--- ASSIGNMENT ---
Lines from the line with "break given a" to the line with "transaction. Numbers are" in the entries below, and only those, must be output exactly, with both ends included.

Excerpts from a dataset
BEGIN

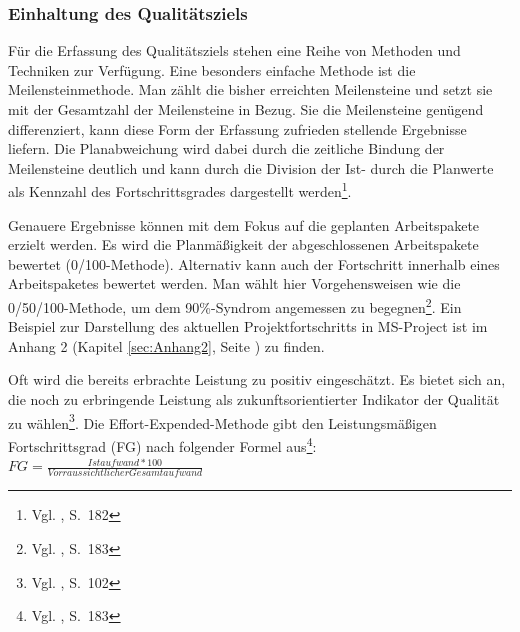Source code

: \subsubsection{Einhaltung des Qualitätsziels}
Für die Erfassung des Qualitätsziels stehen eine Reihe von Methoden und Techniken zur Verfügung. Eine besonders einfache Methode ist die Meilensteinmethode. Man zählt die bisher erreichten Meilensteine und setzt sie mit der Gesamtzahl der Meilensteine in Bezug. Sie die Meilensteine genügend differenziert, kann diese Form der Erfassung zufrieden stellende Ergebnisse liefern. Die Planabweichung wird dabei durch die zeitliche Bindung der Meilensteine deutlich und kann durch die Division der Ist- durch die Planwerte als Kennzahl des Fortschrittsgrades dargestellt werden\footnote{Vgl. \cite{Fiedler2008}, S.~182}.

Genauere Ergebnisse können mit dem Fokus auf die geplanten Arbeitspakete erzielt werden. Es wird die Planmäßigkeit der abgeschlossenen Arbeitspakete bewertet (0/100-Methode). Alternativ kann auch der Fortschritt innerhalb eines Arbeitspaketes bewertet werden. Man wählt hier Vorgehensweisen wie die 0/50/100-Methode, um dem 90\%-Syndrom angemessen zu begegnen\footnote{Vgl. \cite{Fiedler2008}, S.~183}.
Ein Beispiel zur Darstellung des aktuellen Projektfortschritts in MS-Project ist im Anhang 2 (Kapitel \ref{sec:Anhang2}, Seite \pageref{sec:Anhang2}) zu finden.

Oft wird die bereits erbrachte Leistung zu positiv eingeschätzt. Es bietet sich an, die noch zu erbringende Leistung als zukunftsorientierter Indikator der Qualität zu wählen\footnote{Vgl. \cite{Luschow&Zitzke2004}, S.~102}. Die Effort-Expended-Methode gibt den Leistungsmäßigen Fortschrittsgrad (FG) nach folgender Formel aus\footnote{Vgl. \cite{Fiedler2008}, S.~183}: $FG = \frac{Istaufwand*100}{Vorraussichtlicher Gesamtaufwand}$

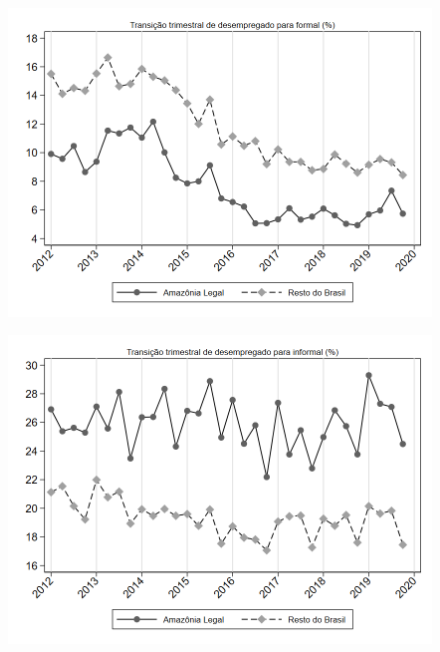 \begin{frame}[label=_transicao_ocupacao_sh_desempregado_sh_formal]{}
\textit{\hyperlink{_transicao_ocupacao}{}}
\begin{figure}
  \centering
  \includegraphics[width=1\linewidth]{../../analysis/output/transicao_ocupacao/_transicao_ocupacao_sh_desempregado_sh_formal.png}
  \caption{}
  \label{fig:_transicao_ocupacao_sh_desempregado_sh_formal}
\end{figure}
\end{frame}

\begin{frame}[label=_transicao_ocupacao_sh_desempregado_sh_informal]{}
\textit{\hyperlink{_transicao_ocupacao}{}}
\begin{figure}
  \centering
  \includegraphics[width=1.0\linewidth]{../../analysis/output/transicao_ocupacao/_transicao_ocupacao_sh_desempregado_sh_informal.png}
  \caption{}
  \label{fig:_transicao_ocupacao_sh_desempregado_sh_informal}
\end{figure}
\end{frame}

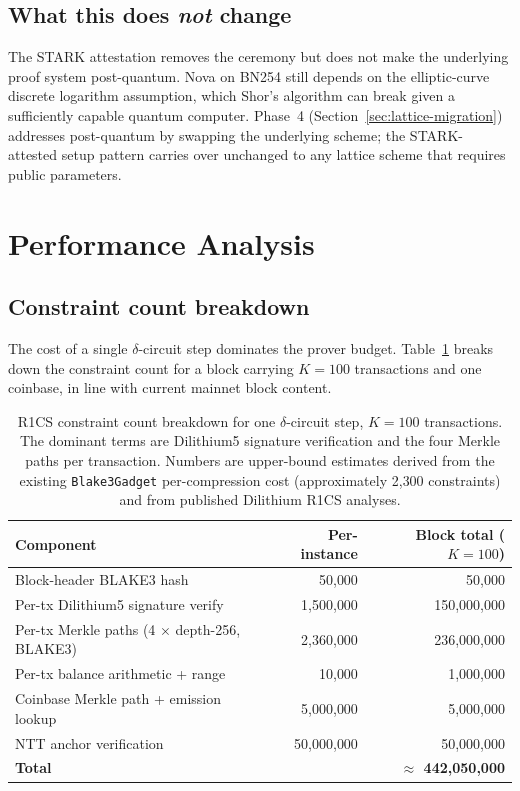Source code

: \documentclass[11pt,a4paper]{article}
\begin{document}
\subsection{What this does \emph{not} change}

The STARK attestation removes the ceremony but does not make the underlying
proof system post-quantum. Nova on BN254 still depends on the elliptic-curve
discrete logarithm assumption, which Shor's algorithm \cite{Shor1994} can
break given a sufficiently capable quantum computer. Phase~4
(Section~\ref{sec:lattice-migration}) addresses post-quantum by swapping the
underlying scheme; the STARK-attested setup pattern carries over unchanged
to any lattice scheme that requires public parameters.

\section{Performance Analysis}
\label{sec:performance}

\subsection{Constraint count breakdown}

The cost of a single $\delta$-circuit step dominates the prover budget.
Table~\ref{tab:constraints} breaks down the constraint count for a
block carrying $K = 100$ transactions and one coinbase, in line with
current mainnet block content.

\begin{table}[h]
\centering
\begin{tabular}{lrr}
\toprule
\textbf{Component} & \textbf{Per-instance} & \textbf{Block total ($K=100$)} \\
\midrule
Block-header BLAKE3 hash               & 50{,}000        & 50{,}000 \\
Per-tx Dilithium5 signature verify     & 1{,}500{,}000   & 150{,}000{,}000 \\
Per-tx Merkle paths (4 $\times$ depth-256, BLAKE3) & 2{,}360{,}000 & 236{,}000{,}000 \\
Per-tx balance arithmetic + range      & 10{,}000        & 1{,}000{,}000 \\
Coinbase Merkle path + emission lookup & 5{,}000{,}000   & 5{,}000{,}000 \\
NTT anchor verification                & 50{,}000{,}000  & 50{,}000{,}000 \\
\midrule
\textbf{Total}                         &                 & \textbf{$\approx$ 442{,}050{,}000} \\
\bottomrule
\end{tabular}
\caption{R1CS constraint count breakdown for one $\delta$-circuit step, $K = 100$ transactions.
The dominant terms are Dilithium5 signature verification and the four Merkle paths per
transaction. Numbers are upper-bound estimates derived from the existing
\texttt{Blake3Gadget} per-compression cost (approximately 2{,}300 constraints)
and from published Dilithium R1CS analyses.}
\label{tab:constraints}
\end{table}
\end{document}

END

--- OUTPUT FOR THIS TASK ---
break given a sufficiently capable quantum computer. Phase~4
(Section~\ref{sec:lattice-migration}) addresses post-quantum by swapping the
underlying scheme; the STARK-attested setup pattern carries over unchanged
to any lattice scheme that requires public parameters.

\section{Performance Analysis}
\label{sec:performance}

\subsection{Constraint count breakdown}

The cost of a single $\delta$-circuit step dominates the prover budget.
Table~\ref{tab:constraints} breaks down the constraint count for a
block carrying $K = 100$ transactions and one coinbase, in line with
current mainnet block content.

\begin{table}[h]
\centering
\begin{tabular}{lrr}
\toprule
\textbf{Component} & \textbf{Per-instance} & \textbf{Block total ($K=100$)} \\
\midrule
Block-header BLAKE3 hash               & 50{,}000        & 50{,}000 \\
Per-tx Dilithium5 signature verify     & 1{,}500{,}000   & 150{,}000{,}000 \\
Per-tx Merkle paths (4 $\times$ depth-256, BLAKE3) & 2{,}360{,}000 & 236{,}000{,}000 \\
Per-tx balance arithmetic + range      & 10{,}000        & 1{,}000{,}000 \\
Coinbase Merkle path + emission lookup & 5{,}000{,}000   & 5{,}000{,}000 \\
NTT anchor verification                & 50{,}000{,}000  & 50{,}000{,}000 \\
\midrule
\textbf{Total}                         &                 & \textbf{$\approx$ 442{,}050{,}000} \\
\bottomrule
\end{tabular}
\caption{R1CS constraint count breakdown for one $\delta$-circuit step, $K = 100$ transactions.
The dominant terms are Dilithium5 signature verification and the four Merkle paths per
transaction. Numbers are upper-bound estimates derived from the existing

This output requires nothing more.